BACKGROUND OF THE INVENTION
[0002] 1.Field of the Invention
[0003] The invention relates generally to a rapid and non-invasive
method of testing for cancer by detecting circulating tumor cells,
and screening high risk patients for cancer thereby allowing the
disease to be identified at an early stage where the prognosis of
survival is the highest.
[0004] 2. Description of the Related Art
[0005] Cancer is a life threatening disease. At the early stage,
tumor cells containing genetic or molecular abnormalities, referred
to as circulating tumor cells ("CTCs"), often enter biological
fluids such as sputum, urine, or blood. More specifically, at an
early stage tumors related to certain types of cancers such as
lung, breast, and pancreatic cancer begin to shed CTCs into the
blood stream and travel to distant sites. Instances of CTCs in
peripheral blood of cancer patients have been documented through
studies including those conducted by Pantel et al. (Nature Reviews
Clinical Oncology, 2009), Pierga et al. (Clinical Cancer Research,
2008), and Cristonfanilli et al. (New England Journal of Medicine,
2004).
[0006] CTCs are rare among millions of normal cells in the blood
stream. For example, in a study by Kahn et al. (Breast Cancer Res.
Treat., 2004) CTCs were found to average 16 to 122 epithelial cells
in 10 mL of whole venous blood taken from known breast cancer
patients. Isolation of CTCs provides opportunity in several areas.
For example, finding CTCs is a relevant risk factor for metastasis
and, thus, indicative that a patient will have a poor prognosis in
early stage cases. As another example, CTCs can serve as a marker
for monitoring treatment susceptibility. In another example, CTCs
can provide detailed insight into the biology of the source tumor
and help in the exploration of targeted treatment strategies.
Therefore, an effective and sensitive method for identifying a
small amount of CTCs in bodily fluids is needed.
[0007] Current diagnostic techniques based on CTCs fall into three
major categories: affinity ligands, size separation, or the
combination of both.
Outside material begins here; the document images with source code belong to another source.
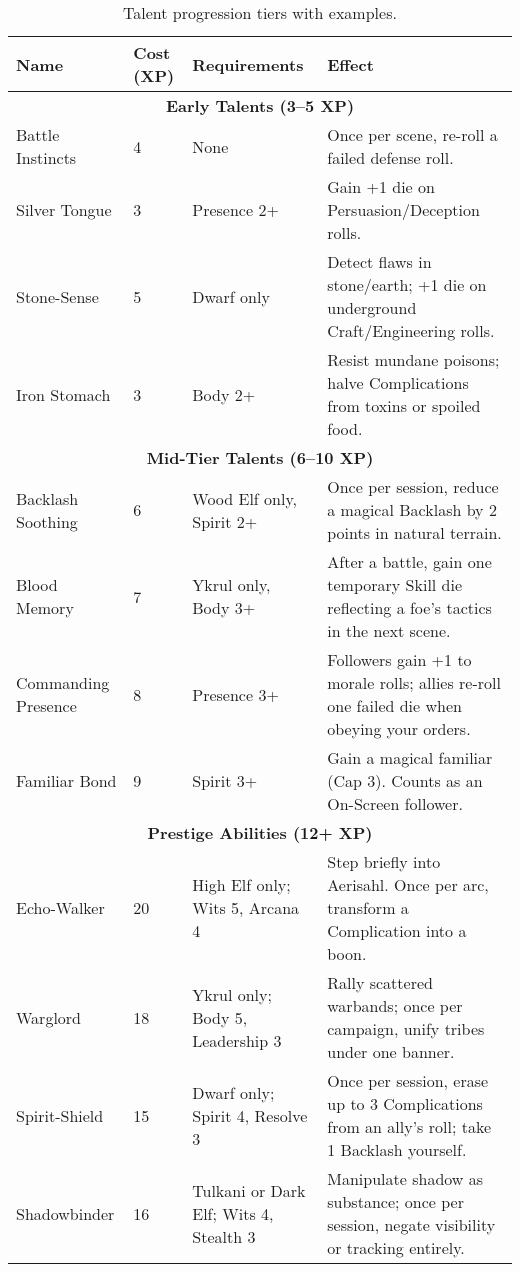 \documentclass[12pt]{article}
\begin{document}
\begin{table}[h]
\centering
\renewcommand{\arraystretch}{1.3}
\begin{tabular}{|p{3cm}|p{2cm}|p{3cm}|p{6cm}|}
\hline
\textbf{Name} & \textbf{Cost (XP)} & \textbf{Requirements} & \textbf{Effect} \\
\hline
\multicolumn{4}{|c|}{\textbf{Early Talents (3–5 XP)}} \\
\hline
Battle Instincts & 4 & None & Once per scene, re-roll a failed defense roll. \\
Silver Tongue & 3 & Presence 2+ & Gain +1 die on Persuasion/Deception rolls. \\
Stone-Sense & 5 & Dwarf only & Detect flaws in stone/earth; +1 die on underground Craft/Engineering rolls. \\
Iron Stomach & 3 & Body 2+ & Resist mundane poisons; halve Complications from toxins or spoiled food. \\
\hline
\multicolumn{4}{|c|}{\textbf{Mid-Tier Talents (6–10 XP)}} \\
\hline
Backlash Soothing & 6 & Wood Elf only, Spirit 2+ & Once per session, reduce a magical Backlash by 2 points in natural terrain. \\
Blood Memory & 7 & Ykrul only, Body 3+ & After a battle, gain one temporary Skill die reflecting a foe’s tactics in the next scene. \\
Commanding Presence & 8 & Presence 3+ & Followers gain +1 to morale rolls; allies re-roll one failed die when obeying your orders. \\
Familiar Bond & 9 & Spirit 3+ & Gain a magical familiar (Cap 3). Counts as an On-Screen follower. \\
\hline
\multicolumn{4}{|c|}{\textbf{Prestige Abilities (12+ XP)}} \\
\hline
Echo-Walker & 20 & High Elf only; Wits 5, Arcana 4 & Step briefly into Aerisahl. Once per arc, transform a Complication into a boon. \\
Warglord & 18 & Ykrul only; Body 5, Leadership 3 & Rally scattered warbands; once per campaign, unify tribes under one banner. \\
Spirit-Shield & 15 & Dwarf only; Spirit 4, Resolve 3 & Once per session, erase up to 3 Complications from an ally’s roll; take 1 Backlash yourself. \\
Shadowbinder & 16 & Tulkani or Dark Elf; Wits 4, Stealth 3 & Manipulate shadow as substance; once per session, negate visibility or tracking entirely. \\
\hline
\end{tabular}
\caption{Talent progression tiers with examples.}
\end{table}
\end{document}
Many of the affinity ligand diagnostic
techniques use non-specific CTC markers, e.g. epithelial cell
adhesion molecule ("EpCAM") and cytokeratins, for capturing CTCs,
which only give modest catching efficiency and high false positive
rates. For some cancers, there are no specific markers available
for capturing CTCs. Thus, there is a desire to find new markers for
the detection of CTCs, especially in cancers where no specific
marker has been identified for CTC capture.
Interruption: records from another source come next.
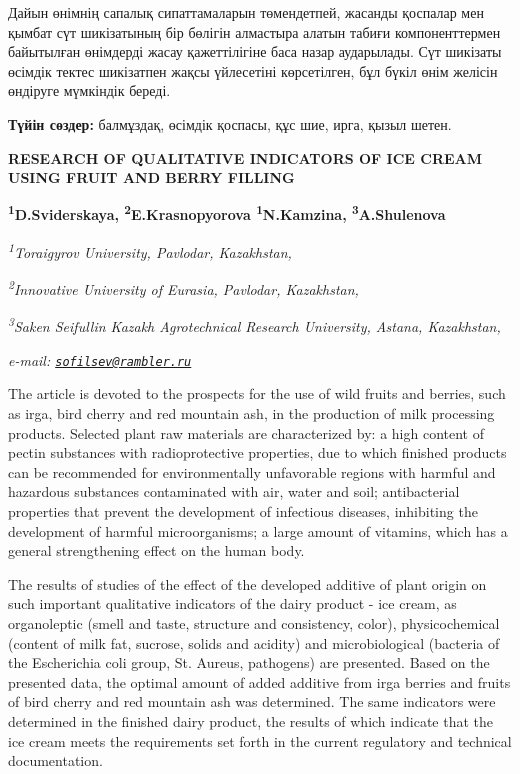 Дайын өнімнің сапалық сипаттамаларын төмендетпей, жасанды қоспалар мен
қымбат сүт шикізатының бір бөлігін алмастыра алатын табиғи
компоненттермен байытылған өнімдерді жасау қажеттілігіне баса назар
аударылады. Сүт шикізаты өсімдік тектес шикізатпен жақсы үйлесетіні
көрсетілген, бұл бүкіл өнім желісін өндіруге мүмкіндік береді.

{\bfseries Түйін сөздер:} балмұздақ, өсімдік қоспасы, құс шие, ирга, қызыл
шетен.

\begin{articleheader}
{\bfseries RESEARCH OF QUALITATIVE INDICATORS OF ICE CREAM USING FRUIT AND BERRY FILLING}

{\bfseries
\textsuperscript{1}D.Sviderskaya\textsuperscript{\envelope },
\textsuperscript{2}E.Krasnopyorova
\textsuperscript{1}N.Kamzina,
\textsuperscript{3}A.Shulenova}
\end{articleheader}

\begin{affiliation}
\emph{\textsuperscript{1}Toraigyrov University, Pavlodar, Kazakhstan,}

\emph{\textsuperscript{2}Innovative University of Eurasia, Pavlodar, Kazakhstan,}

\emph{\textsuperscript{3}Saken Seifullin Kazakh Agrotechnical Research University, Astana, Kazakhstan,}

\emph{e-mail: \href{mailto:sofilsev@rambler.ru}{\nolinkurl{sofilsev@rambler.ru}}}
\end{affiliation}

The article is devoted to the prospects for the use of wild fruits and
berries, such as irga, bird cherry and red mountain ash, in the
production of milk processing products. Selected plant raw materials are
characterized by: a high content of pectin substances with
radioprotective properties, due to which finished products can be
recommended for environmentally unfavorable regions with harmful and
hazardous substances contaminated with air, water and soil;
antibacterial properties that prevent the development of infectious
diseases, inhibiting the development of harmful microorganisms; a large
amount of vitamins, which has a general strengthening effect on the
human body.

The results of studies of the effect of the developed additive of plant
origin on such important qualitative indicators of the dairy product -
ice cream, as organoleptic (smell and taste, structure and consistency,
color), physicochemical (content of milk fat, sucrose, solids and
acidity) and microbiological (bacteria of the Escherichia coli group,
St. Aureus, pathogens) are presented. Based on the presented data, the
optimal amount of added additive from irga berries and fruits of bird
cherry and red mountain ash was determined. The same indicators were
determined in the finished dairy product, the results of which indicate
that the ice cream meets the requirements set forth in the current
regulatory and technical documentation.


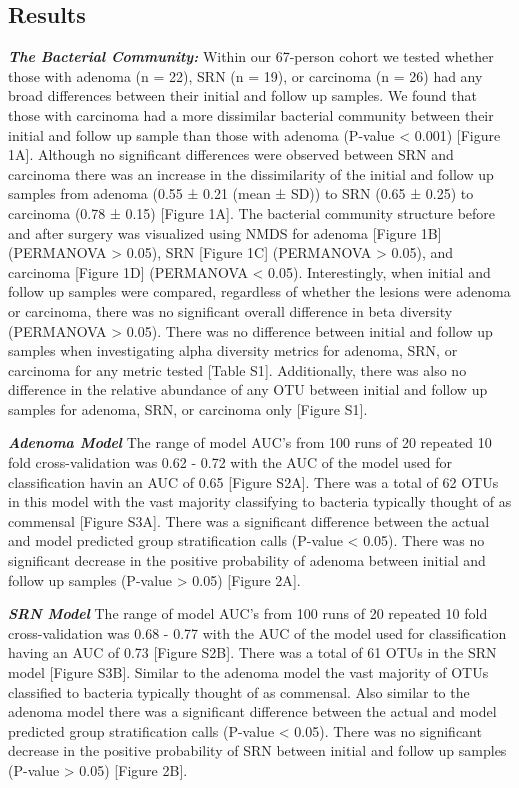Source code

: \documentclass[12pt,]{article}
\begin{document}
\newpage

\subsection{Results}\label{results}

\textbf{\emph{The Bacterial Community:}} Within our 67-person cohort we
tested whether those with adenoma (n = 22), SRN (n = 19), or carcinoma
(n = 26) had any broad differences between their initial and follow up
samples. We found that those with carcinoma had a more dissimilar
bacterial community between their initial and follow up sample than
those with adenoma (P-value \textless{} 0.001) {[}Figure 1A{]}. Although
no significant differences were observed between SRN and carcinoma there
was an increase in the dissimilarity of the initial and follow up
samples from adenoma (0.55 ± 0.21 (mean ± SD)) to SRN (0.65 ± 0.25) to
carcinoma (0.78 ± 0.15) {[}Figure 1A{]}. The bacterial community
structure before and after surgery was visualized using NMDS for adenoma
{[}Figure 1B{]} (PERMANOVA \textgreater{} 0.05), SRN {[}Figure 1C{]}
(PERMANOVA \textgreater{} 0.05), and carcinoma {[}Figure 1D{]}
(PERMANOVA \textless{} 0.05). Interestingly, when initial and follow up
samples were compared, regardless of whether the lesions were adenoma or
carcinoma, there was no significant overall difference in beta diversity
(PERMANOVA \textgreater{} 0.05). There was no difference between initial
and follow up samples when investigating alpha diversity metrics for
adenoma, SRN, or carcinoma for any metric tested {[}Table S1{]}.
Additionally, there was also no difference in the relative abundance of
any OTU between initial and follow up samples for adenoma, SRN, or
carcinoma only {[}Figure S1{]}.

\textbf{\emph{Adenoma Model}} The range of model AUC's from 100 runs of
20 repeated 10 fold cross-validation was 0.62 - 0.72 with the AUC of the
model used for classification havin an AUC of 0.65 {[}Figure S2A{]}.
There was a total of 62 OTUs in this model with the vast majority
classifying to bacteria typically thought of as commensal {[}Figure
S3A{]}. There was a significant difference between the actual and model
predicted group stratification calls (P-value \textless{} 0.05). There
was no significant decrease in the positive probability of adenoma
between initial and follow up samples (P-value \textgreater{} 0.05)
{[}Figure 2A{]}.

\textbf{\emph{SRN Model}} The range of model AUC's from 100 runs of 20
repeated 10 fold cross-validation was 0.68 - 0.77 with the AUC of the
model used for classification having an AUC of 0.73 {[}Figure S2B{]}.
There was a total of 61 OTUs in the SRN model {[}Figure S3B{]}. Similar
to the adenoma model the vast majority of OTUs classified to bacteria
typically thought of as commensal. Also similar to the adenoma model
there was a significant difference between the actual and model
predicted group stratification calls (P-value \textless{} 0.05). There
was no significant decrease in the positive probability of SRN between
initial and follow up samples (P-value \textgreater{} 0.05) {[}Figure
2B{]}.
\end{document}
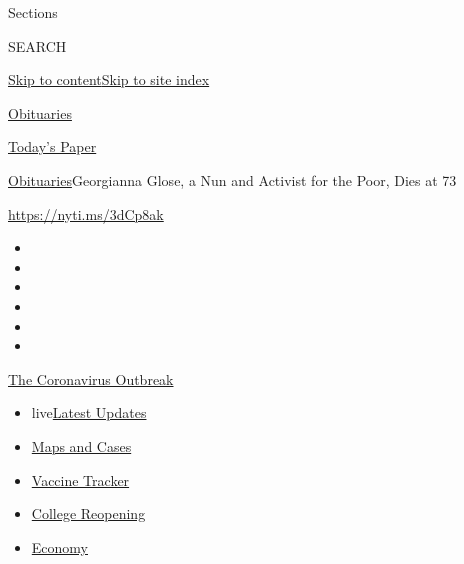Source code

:Sections

SEARCH

\protect\hyperlink{site-content}{Skip to
content}\protect\hyperlink{site-index}{Skip to site index}

\href{https://www.nytimes.com/section/obituaries}{Obituaries}

\href{https://myaccount.nytimes.com/auth/login?response_type=cookie\&client_id=vi}{}

\href{https://www.nytimes.com/section/todayspaper}{Today's Paper}

\href{/section/obituaries}{Obituaries}\textbar{}Georgianna Glose, a Nun
and Activist for the Poor, Dies at 73

\url{https://nyti.ms/3dCp8ak}

\begin{itemize}
\item
\item
\item
\item
\item
\item
\end{itemize}

\href{https://www.nytimes.com/news-event/coronavirus?action=click\&pgtype=Article\&state=default\&region=TOP_BANNER\&context=storylines_menu}{The
Coronavirus Outbreak}

\begin{itemize}
\tightlist
\item
  live\href{https://www.nytimes.com/2020/08/03/world/coronavirus-covid-19.html?action=click\&pgtype=Article\&state=default\&region=TOP_BANNER\&context=storylines_menu}{Latest
  Updates}
\item
  \href{https://www.nytimes.com/interactive/2020/us/coronavirus-us-cases.html?action=click\&pgtype=Article\&state=default\&region=TOP_BANNER\&context=storylines_menu}{Maps
  and Cases}
\item
  \href{https://www.nytimes.com/interactive/2020/science/coronavirus-vaccine-tracker.html?action=click\&pgtype=Article\&state=default\&region=TOP_BANNER\&context=storylines_menu}{Vaccine
  Tracker}
\item
  \href{https://www.nytimes.com/2020/08/02/us/covid-college-reopening.html?action=click\&pgtype=Article\&state=default\&region=TOP_BANNER\&context=storylines_menu}{College
  Reopening}
\item
  \href{https://www.nytimes.com/live/2020/08/03/business/stock-market-today-coronavirus?action=click\&pgtype=Article\&state=default\&region=TOP_BANNER\&context=storylines_menu}{Economy}
\end{itemize}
[0008] As described in Wilson et al. (Annu. Rev. Biochem., 1999) an
aptamer is an emerging class of molecular recognition moiety. It is
single stranded DNA, RNA, or a non-natural nucleic acid that can
specifically bind to a variety of target molecules including
proteins, organic molecules, ions, viruses, organelles, and cells.
Aptamers are evolved from a large pool of random oligonucleotides
by iterative rounds of binding and amplification, a process known
as Systematic Evolution of Ligands by Exponential enrichment
("SELEX"). With a SELEX screening method, aptamers can be selected
for ideal specificity, affinity, and pharmacokinetics.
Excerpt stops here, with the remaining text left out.